Cambiamento di paradigma, così definisce il messaggio principale di uno studio pubblicato su Nature Communications e di cui è prima firma un ricercatore del Manoa International Pacific Research Center:

Laddove il Pacifico si riteneva fosse il principale driver della variabilità climatica tropicale e gli oceani Atlantico e Indiano i suoi schiavi, i nostri risultati documentano un ruolo molto più attivo per l’Oceano Atlantico nel determinare le condizioni per gli altri due bacini oceanici. L’accoppiamento tra oceani è messo in moto da una massiccia riorganizzazione della circolazione atmosferica” (da Science Daily).

Il paper è questo:

Skilful multi-year predictions of tropical trans-basin climate variability

Il lavoro, come inevitabile vista l’area geografica presa in considerazione, si basa sulla capacità di disporre di prognosi del comportamento del sistema terra-oceano-atmosfera nella fascia tropicale che vadano oltre il limite attuale delle tre stagioni, ossia, visto che specificatamente per l’Oceano Pacifico si parla dunque delle dinamiche dell’ENSO, oltre quel limite ancora invalicabile della Spring Predictability Barrier. I ricercatori avrebbero identificato un meccanismo di interazione tra gli oceani connesso alla Walker Circulation, ossia quella circolazione innescata dal trasporto verso l’alto di calore da parte dei temporali che occupano più o meno stabilmente la fascia intertropicale e che agisce secondo una direttrice ortogonale alla Cella di Hadley. Sempre da Science Daily:

Il meccanismo è semplice,” dice Shang-Ping Xie dell’università di San Diego in California, “l’acqua più calda in Atlantico scalda l’atmosfera. Il sollevamento d’aria e l’aumento delle precipitaizoni guidano una vasta cella di circolazione atmosferica, che poi sprofonda sul Pacifico centrale. Quest’aria relativamente secca alimenta i venti di superficie indietro sugli Oceani Atlantico e Indiano. Questi venti raffreddano il Pacifico centrale portando a condizioni simili a quelle di un evento di La Niña Modoki. Il raffreddamento del Pacifico centrale poi rafforza le anomalie della circolazione atmosferica.
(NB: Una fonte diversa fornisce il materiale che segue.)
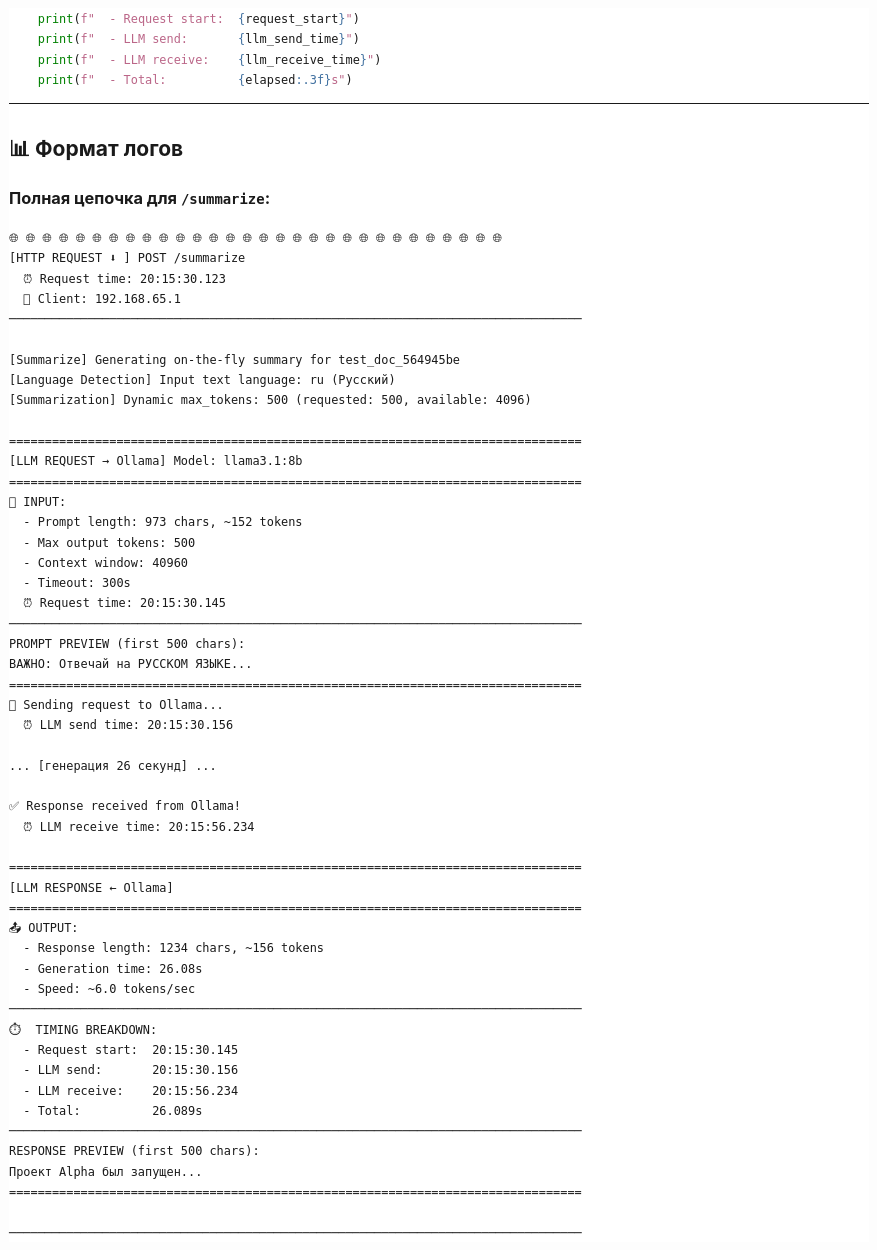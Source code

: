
 ```python
    print(f"  - Request start:  {request_start}")
    print(f"  - LLM send:       {llm_send_time}")
    print(f"  - LLM receive:    {llm_receive_time}")
    print(f"  - Total:          {elapsed:.3f}s")
```

---

## 📊 Формат логов

### Полная цепочка для `/summarize`:

```
🌐 🌐 🌐 🌐 🌐 🌐 🌐 🌐 🌐 🌐 🌐 🌐 🌐 🌐 🌐 🌐 🌐 🌐 🌐 🌐 🌐 🌐 🌐 🌐 🌐 🌐 🌐 🌐 🌐 🌐 
[HTTP REQUEST ⬇️ ] POST /summarize
  ⏰ Request time: 20:15:30.123
  📍 Client: 192.168.65.1
────────────────────────────────────────────────────────────────────────────────

[Summarize] Generating on-the-fly summary for test_doc_564945be
[Language Detection] Input text language: ru (Русский)
[Summarization] Dynamic max_tokens: 500 (requested: 500, available: 4096)

================================================================================
[LLM REQUEST → Ollama] Model: llama3.1:8b
================================================================================
📝 INPUT:
  - Prompt length: 973 chars, ~152 tokens
  - Max output tokens: 500
  - Context window: 40960
  - Timeout: 300s
  ⏰ Request time: 20:15:30.145
────────────────────────────────────────────────────────────────────────────────
PROMPT PREVIEW (first 500 chars):
ВАЖНО: Отвечай на РУССКОМ ЯЗЫКЕ...
================================================================================
🚀 Sending request to Ollama...
  ⏰ LLM send time: 20:15:30.156

... [генерация 26 секунд] ...

✅ Response received from Ollama!
  ⏰ LLM receive time: 20:15:56.234

================================================================================
[LLM RESPONSE ← Ollama]
================================================================================
📤 OUTPUT:
  - Response length: 1234 chars, ~156 tokens
  - Generation time: 26.08s
  - Speed: ~6.0 tokens/sec
────────────────────────────────────────────────────────────────────────────────
⏱️  TIMING BREAKDOWN:
  - Request start:  20:15:30.145
  - LLM send:       20:15:30.156
  - LLM receive:    20:15:56.234
  - Total:          26.089s
────────────────────────────────────────────────────────────────────────────────
RESPONSE PREVIEW (first 500 chars):
Проект Alpha был запущен...
================================================================================

────────────────────────────────────────────────────────────────────────────────
```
Sicchè, il cambiamento sarebbe costitito dall’aver assegnato un ruolo determinate alle oscillazioni di temperatura dell’Atlantico tropicale, che sono tra l’altro parte – ma come potrebbe essere diversamente – di numerosi complessi meccanismi collegati alla circolazione oceanica che proprio in Atlantico si comporta in modo molto differente da quanto accade nel Pacifico, perché attraversa l’equatore sia in superficie (costa delle americhe) sia in profondità (costa Africana), diversamente da quanto accade nel Pacifico dove la circolazione marina è dominata dall’ENSO e dalla distribuzione del calore che si innesca nelle fasi calda, neutra e fredda della sua evoluzione.

Comunque, tenendo conto del meccanismo enunciato, i ricercatori hanno trovato un livello di affidabilità ancora buono anche dopo 3/4 anni dall’inizializzazione degli hindcast delle simulazioni. Sarà vero? Sarà solida come intuizione? Risposta semplice, ce lo dirà il tempo. Resta un fatto sostanziale: una volta di più, quel che risalta è la complessità di un sistema che ha ancora in serbo tantissime sorprese.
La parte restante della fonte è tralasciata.